87158 – I18N - multibyte in uml reports not display correctly in some ja or zh asian locales

This Bugzilla instance is a read-only archive of historic NetBeans bug reports. To report a bug in NetBeans please follow the project's instructions for reporting issues.

Bug 87158 - I18N - multibyte in uml reports not display correctly in some ja or zh asian locales

Summary: I18N - multibyte in uml reports not display correctly in some ja or zh asian ...

Status:	VERIFIED FIXED

Alias:	None

Product:	uml
Classification:	Unclassified
Component:	Reporting (show other bugs)
Version:	5.x
Hardware:	Sun All

Importance:	P2 blocker (vote)
Assignee:	Yang Su

URL:
Keywords:	I18N

Depends on:
Blocks:

Reported:	2006-10-14 03:01 UTC by Ken Frank
Modified:	2006-11-29 16:00 UTC (History)
CC List:	1 user (show)

See Also:
Issue Type:	DEFECT
Exception Reporter:

Attachments
Add an attachment (proposed patch, testcase, etc.)

Note You need to log in before you can comment on or make changes to this bug.

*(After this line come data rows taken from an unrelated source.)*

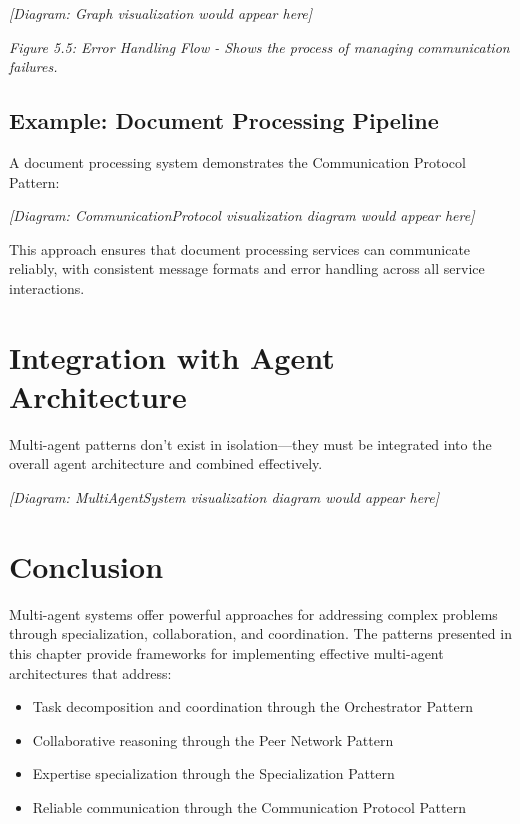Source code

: \documentclass[11pt,oneside]{book}
\providecommand{\tightlist}{%
  \setlength{\itemsep}{0pt}\setlength{\parskip}{0pt}}
\begin{document}
\emph{{[}Diagram: Graph visualization would appear here{]}}

\emph{Figure 5.5: Error Handling Flow - Shows the process of managing
communication failures.}

\subsection{Example: Document Processing
Pipeline}\label{example-document-processing-pipeline}

A document processing system demonstrates the Communication Protocol
Pattern:

\emph{{[}Diagram: CommunicationProtocol visualization diagram would
appear here{]}}

This approach ensures that document processing services can communicate
reliably, with consistent message formats and error handling across all
service interactions.

\section{Integration with Agent
Architecture}\label{integration-with-agent-architecture-1}

Multi-agent patterns don't exist in isolation---they must be integrated
into the overall agent architecture and combined effectively.

\emph{{[}Diagram: MultiAgentSystem visualization diagram would appear
here{]}}

\section{Conclusion}\label{conclusion-1}

Multi-agent systems offer powerful approaches for addressing complex
problems through specialization, collaboration, and coordination. The
patterns presented in this chapter provide frameworks for implementing
effective multi-agent architectures that address:

\begin{itemize}
\tightlist
\item
  Task decomposition and coordination through the Orchestrator Pattern
\item
  Collaborative reasoning through the Peer Network Pattern
\item
  Expertise specialization through the Specialization Pattern
\item
  Reliable communication through the Communication Protocol Pattern
\end{itemize}
\end{document}
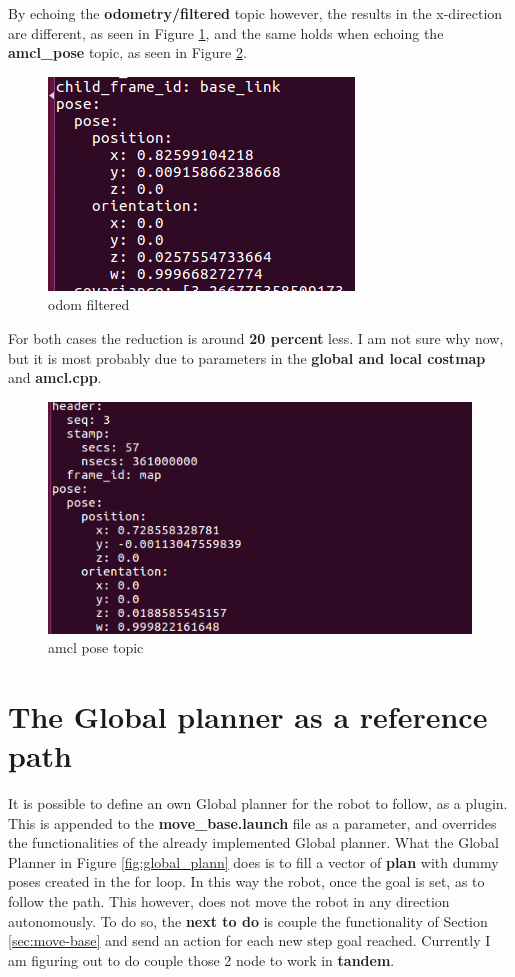 \documentclass[11pt,a4paper]{article}
\begin{document}
\vline

By echoing the \textbf{odometry/filtered} topic however, the results in the x-direction are different, as seen in Figure \ref{fig:odom_filt}, and the same holds when echoing the \textbf{amcl{\_}pose} topic, as seen in Figure \ref{fig:amcl_pose}. 

\begin{figure}[!htb]
	\center
	\includegraphics[width=.4\textwidth]{figures/odom_filtered.png}
	\caption{odom filtered}
	\label{fig:odom_filt}
\end{figure}

For both cases the reduction is around \textbf{20 percent} less. I am not sure why now, but it is most probably due to parameters in the \textbf{global and local costmap} and \textbf{amcl.cpp}.

\begin{figure}[!htb]
	\center
	\includegraphics[width=.6\textwidth]{figures/amcl_pose.png}
	\caption{amcl pose topic}
	\label{fig:amcl_pose}
\end{figure}


\section{The Global planner as a reference path} \label{sec:global_planner}

It is possible to define an own Global planner for the robot to follow, as a plugin. This is appended to the \textbf{move{\_}base.launch} file as a parameter, and overrides the functionalities of the already implemented Global planner. What the Global Planner in Figure \ref{fig:global_plann} does is to fill a vector of \textbf{plan} with dummy poses created in the for loop. In this way the robot, once the goal is set, as to follow the path. This however, does not move the robot in any direction autonomously. To do so, the \textbf{next to do} is couple the functionality of Section \ref{sec:move-base} and send an action for each new step goal reached. Currently I am figuring out to do couple those 2 node to work in \textbf{tandem}. 
\end{document}
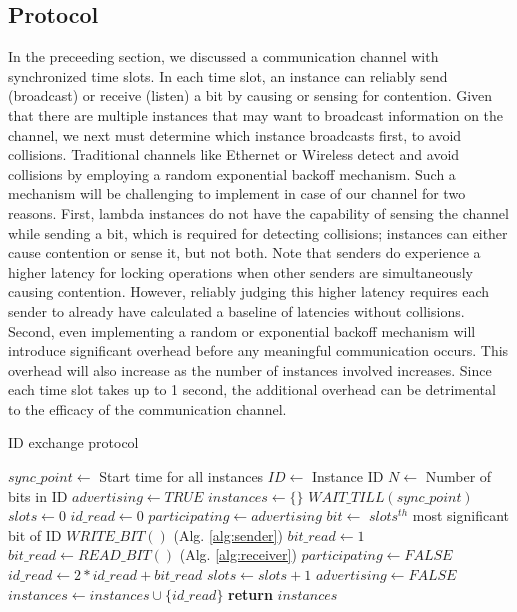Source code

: \subsection{Protocol}
\label{sec:protocol}
In the preceeding section, we discussed a communication channel with
synchronized time slots. In each time slot, an instance can reliably send
(broadcast) or receive (listen) a bit by causing or sensing for contention.
Given that there are multiple instances that may want to broadcast information
on the channel, we next must determine which instance broadcasts first, to avoid
collisions.  Traditional channels like Ethernet or Wireless detect and avoid
collisions by employing a random exponential backoff mechanism.
Such a mechanism will be challenging to implement in case of our channel for two
reasons. First, lambda instances do not have the capability of sensing the
channel while sending a bit, which is required for detecting collisions;
instances can either cause contention or sense it, but not both. Note that
senders do experience a higher latency for locking operations when other senders
are simultaneously causing contention. However, reliably judging this higher
latency requires each sender to already have calculated a baseline of latencies
without collisions. Second, even implementing a
random or exponential backoff mechanism will introduce significant overhead before any
meaningful communication occurs. This overhead will also increase as the number
of instances involved increases. Since each time slot takes up to 1 second, the
additional overhead can be detrimental to the efficacy of the communication
channel.


\begin{algorithm}[!t]
\caption{ID exchange protocol }
\label{alg:protcol}
\begin{algorithmic}[1]
\STATE $sync\_point \leftarrow$ {Start time for all instances}
\STATE $ID \leftarrow$ {Instance ID}
\STATE $N \leftarrow$ {Number of bits in ID}
\STATE $advertising \leftarrow TRUE$
\STATE $instances \leftarrow \{\} $
\STATE $WAIT\_TILL(sync\_point)$
    \STATE $slots \leftarrow 0$
    \STATE $id\_read \leftarrow 0$
    \STATE $participating \leftarrow advertising$
        \STATE $bit \leftarrow$ {$slots^{th}$ most significant bit of ID}
            \STATE $WRITE\_BIT()$               (Alg. \ref{alg:sender})
            \STATE $bit\_read \leftarrow 1$
        \ELSE
            \STATE $bit\_read \leftarrow READ\_BIT()$       (Alg. \ref{alg:receiver})
                \STATE $participating \leftarrow FALSE$
            \ENDIF
        \ENDIF
        \STATE $id\_read \leftarrow 2 * id\_read + bit\_read$
        \STATE $slots \leftarrow slots + 1$
    \ENDWHILE
        \STATE $advertising \leftarrow FALSE$
    \ENDIF
    \STATE $instances \leftarrow instances \cup \{id\_read\}$
\ENDWHILE
\STATE \textbf{return} $instances$
\end{algorithmic}
\end{algorithm}

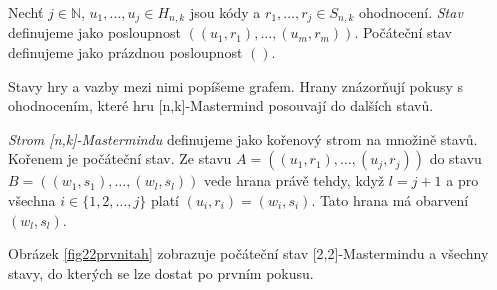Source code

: \begin{definice}[Stav]\label{stav}
   Nechť $j \in \mathbb{N}$, $u_1, \dots , u_j \in H_{n,k}$ jsou kódy a $r_1, \dots, r_j \in S_{n,k}$ ohodnocení. \emph{Stav} definujeme jako posloupnost $((u_1, r_1), \dots, (u_m, r_m))$. Počáteční stav definujeme jako prázdnou posloupnost $()$.
\end{definice}

Stavy hry a vazby mezi nimi popíšeme grafem. Hrany znázorňují pokusy s ohodnocením, které hru [n,k]-Mastermind posouvají do dalších stavů. 
\begin{definice}
  \emph{Strom [n,k]-Mastermindu} definujeme jako kořenový strom na množině stavů. Kořenem je počáteční stav. Ze stavu $A = \left((u_1, r_1),\dots, (u_j,r_j)\right)$ do stavu $B = \left((w_1, s_1), \dots, (w_l,s_l)\right)$ vede hrana právě tehdy, když $l = j+1$ a pro všechna $ i \in \{1,2,\dots, j\}$ platí $ (u_i, r_i) = (w_i, s_i)$. Tato hrana má obarvení $(w_l, s_l)$. 
\end{definice}

Obrázek \ref{fig22prvnitah} zobrazuje počáteční stav [2,2]-Mastermindu a všechny stavy, do kterých se lze dostat po prvním pokusu. 


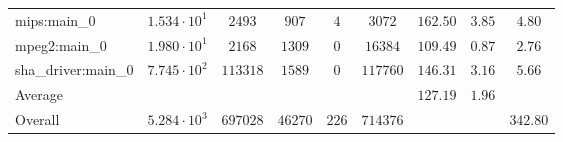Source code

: \begin{tabular}{|l|c|c|c|c|c|c|c|c|}
mips:main\_0            & $ 1.534 \cdot 10^{1}  $ & $ 2493   $ & $ 907   $ & $ 4   $ & $ 3072   $ & $ 162.50      $ & $ 3.85    $ & $ 4.80    $ \\
mpeg2:main\_0           & $ 1.980 \cdot 10^{1}  $ & $ 2168   $ & $ 1309  $ & $ 0   $ & $ 16384  $ & $ 109.49      $ & $ 0.87    $ & $ 2.76    $ \\
sha\_driver:main\_0     & $ 7.745 \cdot 10^{2}  $ & $ 113318 $ & $ 1589  $ & $ 0   $ & $ 117760 $ & $ 146.31      $ & $ 3.16    $ & $ 5.66    $ \\
\hline
Average                 & $                     $ & $        $ & $       $ & $     $ & $        $ & $ 127.19      $ & $ 1.96    $ & $         $ \\
\hline
Overall                 & $ 5.284 \cdot 10^{3}  $ & $ 697028 $ & $ 46270 $ & $ 226 $ & $ 714376 $ & $             $ & $         $ & $ 342.80  $ \\
\hline
\end{tabular}
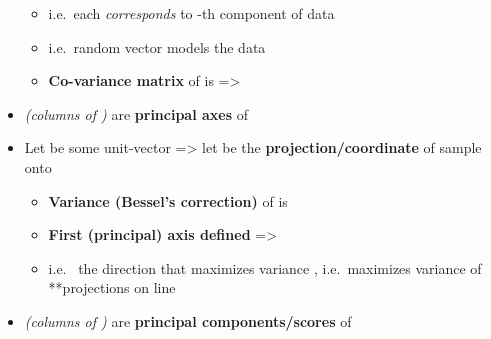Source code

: \begin{itemize}
\begin{itemize}
          \item
                i.e.~each  \emph{corresponds} to -th component
                of data
          \item
                i.e.~random vector  models the
                data 
          \item
                \textbf{Co-variance matrix} of  is
                 =\textgreater{}
        \end{itemize}
  \item
         \emph{(columns of
          )} are \textbf{principal axes} of 
  \item
        Let  be some unit-vector
        =\textgreater{} let
         be the
        \textbf{projection/coordinate} of sample  onto

        \begin{itemize}

          \item
                \textbf{Variance (Bessel's correction)} of
                 is
          \item
                \textbf{First (principal) axis defined} =\textgreater{}
          \item
                i.e.~ the direction that maximizes
                variance , i.e.~maximizes
                variance of **projections on line
        \end{itemize}
  \item
        \emph{(columns of )} are \textbf{principal
          components/scores} of 


\end{itemize}

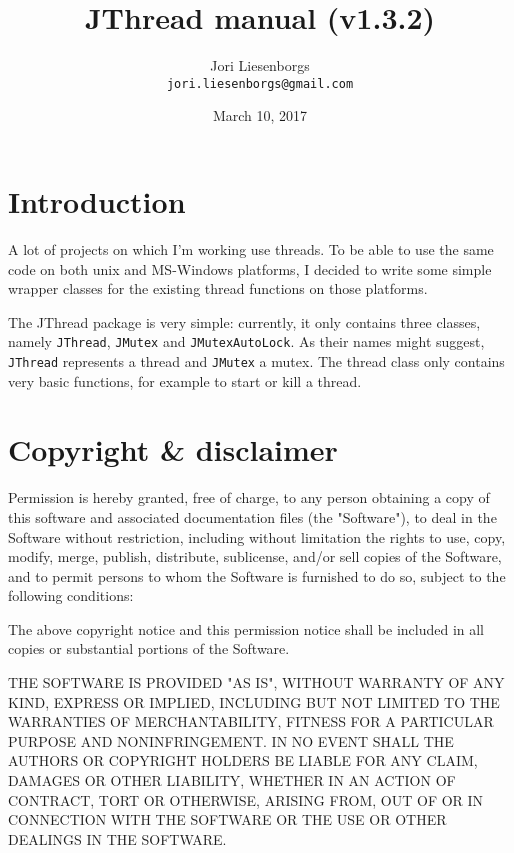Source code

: \documentclass[a4paper,12pt]{article}
\begin{document}
	\title{JThread manual (v1.3.2)}
	\author{Jori Liesenborgs\\
	        {\tt jori.liesenborgs@gmail.com} }
	\date{March 10, 2017}
	\maketitle

	\section{Introduction}

	A lot of projects on which I'm working use threads. To be able to
	use the same code on both unix and MS-Windows platforms, I decided
	to write some simple wrapper classes for the existing thread functions
	on those platforms.

	The JThread package is very simple: currently, it only contains three
	classes, namely {\tt JThread}, {\tt JMutex} and {\tt JMutexAutoLock}. 
	As their names might
	suggest, {\tt JThread} represents a thread and {\tt JMutex} a mutex.
	The thread class only contains very basic functions, for example to
	start or kill a thread.

	\section{Copyright \& disclaimer}

	Permission is hereby granted, free of charge, to any person obtaining a
	copy of this software and associated documentation files (the "Software"),
	to deal in the Software without restriction, including without limitation
	the rights to use, copy, modify, merge, publish, distribute, sublicense,
	and/or sell copies of the Software, and to permit persons to whom the
	Software is furnished to do so, subject to the following conditions:

	The above copyright notice and this permission notice shall be included
	in all copies or substantial portions of the Software.

	THE SOFTWARE IS PROVIDED "AS IS", WITHOUT WARRANTY OF ANY KIND, EXPRESS
	OR IMPLIED, INCLUDING BUT NOT LIMITED TO THE WARRANTIES OF MERCHANTABILITY,
	FITNESS FOR A PARTICULAR PURPOSE AND NONINFRINGEMENT.  IN NO EVENT SHALL
	THE AUTHORS OR COPYRIGHT HOLDERS BE LIABLE FOR ANY CLAIM, DAMAGES OR OTHER
	LIABILITY, WHETHER IN AN ACTION OF CONTRACT, TORT OR OTHERWISE, ARISING
	FROM, OUT OF OR IN CONNECTION WITH THE SOFTWARE OR THE USE OR OTHER DEALINGS
	IN THE SOFTWARE.
\end{document}
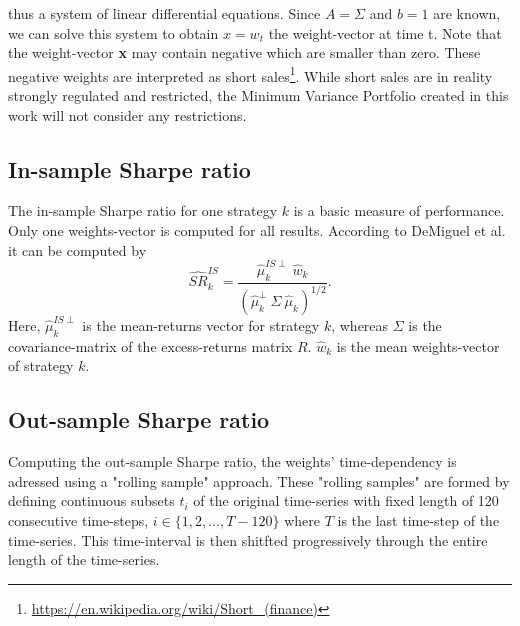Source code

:thus a system of linear differential equations. Since $A = \Sigma$ and $b = 1$ are known, we can solve this system to obtain $x = w_t$ the weight-vector at time t. Note that the weight-vector \textbf{x} may contain negative which are smaller than zero. These negative weights are interpreted as short sales\footnote{\url{https://en.wikipedia.org/wiki/Short_(finance)}}. While short sales are in reality strongly regulated and restricted, the Minimum Variance Portfolio created in this work will not consider any restrictions.

\subsection{In-sample Sharpe ratio}
The in-sample Sharpe ratio for one strategy $k$ is a basic measure of performance. Only one weights-vector is computed for all results. According to DeMiguel et al. \cite[p. 1928]{DEM09} it can be computed by
\begin{equation} \label{eq:in-sample-sharpe}
\widehat{SR}^{IS}_{k} = \frac{\hat{\mu}^{IS\perp}_{k}~\hat{w}_k}{\left( \hat{\mu}_k^{\perp}~\Sigma~\hat{\mu}_k\right)^{1/2}}.
\end{equation}
Here, $\hat{\mu}^{IS\perp}_{k}$ is the mean-returns vector for strategy $k$, whereas $\Sigma$ is the covariance-matrix of the excess-returns matrix $R$. $\hat{w}_k$ is the mean weights-vector of strategy $k$.

\subsection{Out-sample Sharpe ratio} \label{subsec:out-sample-sharpe-ratio}
Computing the out-sample Sharpe ratio, the weights' time-dependency is adressed using a "rolling sample" approach\cite[p.1927]{DEM09}. These "rolling samples" are formed by defining continuous subsets $t_i$ of the original time-series with fixed length of 120 consecutive time-steps, $i \in \lbrace1, 2, \dots, T-120 \rbrace$ where $T$ is the last time-step of the time-series. This time-interval is then shitfted progressively through the entire length of the time-series.\\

Description Ken Frank 2006-10-14 03:01:58 UTC

This is seen in current uml griffin but coco will be getting griffin
code later this month so filing in BT also besides filing in bugtraq.

If this is not correct, please let me know how it should be referenced
for coco.

background - uml reports use html files in uml report jar as basis for
some information/labels, but running in solaris ja utf-8 locale, vs ja euc
locale, the localized words do not show correctly in uml web report pages.

(not sure if all ok in windows or ja euc or ja sjis locale; will add to report
if not ok there)

from mail exchange with Sheryl:

 Sheryl,

am doing some additonal testing of report, and how mbyte looks in web pages.

And realized, as to needing to change meta charset tag - the problem is that
for unix, there are 3 ja sub locales, and 3 zh sub locales, each with a different
default encoding.

What I do:

1. in ja locale, add mbyte to some lines of web report html template files.
2. add meta charset tag of euc-jp
3. run in ja_JP.UTF-8 locale  (things are mostly ok if run in ja locale, will
discuss
that another time)

For other product html files, like javahelp and new wizard description areas
html files, it was found that if the meta charset was euc-jp or euc-cn,
characters would still display ok or all of those sub locales, plus windows.

I am not sure if this is because javahelp viewer and template description
area in nb allows for it or something else.

But in report viewer, using meta charset, euc-jp, and/or combined with that the
actual characters were created in ja locale (euc-jp  is default encoding
for regular ja solaris locale,) then characters dont display ok in report pages
when running in ja utf-8 locale - the
characters all either incorrect or have random ascii.
(and changing in browser the encoding value from euc-jp to utf8 does not help - then
the characters are not shown ok also with different symptoms.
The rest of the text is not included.